_WHAT IS EXPECTED:_
From the first line to the last, restate the material word for word; pictures stay out.

○ ○ ○

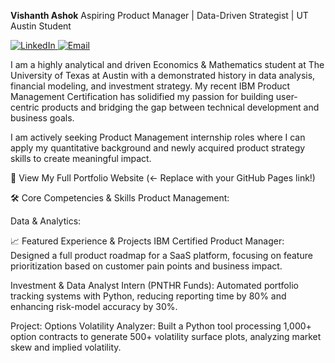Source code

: **Vishanth Ashok**
Aspiring Product Manager | Data-Driven Strategist | UT Austin Student
<p align="left">
<a href="https://www.linkedin.com/in/your-profile-url" target="_blank">
<img src="https://img.shields.io/badge/LinkedIn-0077B5?style=for-the-badge&logo=linkedin&logoColor=white" alt="LinkedIn"/>
</a>
<a href="mailto:vishanthashok@utexas.edu">
<img src="https://img.shields.io/badge/Email-D14836?style=for-the-badge&logo=gmail&logoColor=white" alt="Email"/>
</a>
</p>

I am a highly analytical and driven Economics & Mathematics student at The University of Texas at Austin with a demonstrated history in data analysis, financial modeling, and investment strategy. My recent IBM Product Management Certification has solidified my passion for building user-centric products and bridging the gap between technical development and business goals.

I am actively seeking Product Management internship roles where I can apply my quantitative background and newly acquired product strategy skills to create meaningful impact.

🚀 View My Full Portfolio Website (<- Replace with your GitHub Pages link!)

🛠️ Core Competencies & Skills
Product Management:

Data & Analytics:

📈 Featured Experience & Projects
IBM Certified Product Manager: Designed a full product roadmap for a SaaS platform, focusing on feature prioritization based on customer pain points and business impact.

Investment & Data Analyst Intern (PNTHR Funds): Automated portfolio tracking systems with Python, reducing reporting time by 80% and enhancing risk-model accuracy by 30%.

Project: Options Volatility Analyzer: Built a Python tool processing 1,000+ option contracts to generate 500+ volatility surface plots, analyzing market skew and implied volatility.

○ ○ ○

_EXERCISE ANSWER:_
Source code

: **Vishanth Ashok**
Aspiring Product Manager | Data-Driven Strategist | UT Austin Student
<p align="left">
<a href="https://www.linkedin.com/in/your-profile-url" target="_blank">
<img src="https://img.shields.io/badge/LinkedIn-0077B5?style=for-the-badge&logo=linkedin&logoColor=white" alt="LinkedIn"/>
</a>
<a href="mailto:vishanthashok@utexas.edu">
<img src="https://img.shields.io/badge/Email-D14836?style=for-the-badge&logo=gmail&logoColor=white" alt="Email"/>
</a>
</p>

I am a highly analytical and driven Economics & Mathematics student at The University of Texas at Austin with a demonstrated history in data analysis, financial modeling, and investment strategy. My recent IBM Product Management Certification has solidified my passion for building user-centric products and bridging the gap between technical development and business goals.

I am actively seeking Product Management internship roles where I can apply my quantitative background and newly acquired product strategy skills to create meaningful impact.

🚀 View My Full Portfolio Website (<- Replace with your GitHub Pages link!)

🛠️ Core Competencies & Skills
Product Management:

Data & Analytics:

📈 Featured Experience & Projects
IBM Certified Product Manager: Designed a full product roadmap for a SaaS platform, focusing on feature prioritization based on customer pain points and business impact.

Investment & Data Analyst Intern (PNTHR Funds): Automated portfolio tracking systems with Python, reducing reporting time by 80% and enhancing risk-model accuracy by 30%.

Project: Options Volatility Analyzer: Built a Python tool processing 1,000+ option contracts to generate 500+ volatility surface plots, analyzing market skew and implied volatility.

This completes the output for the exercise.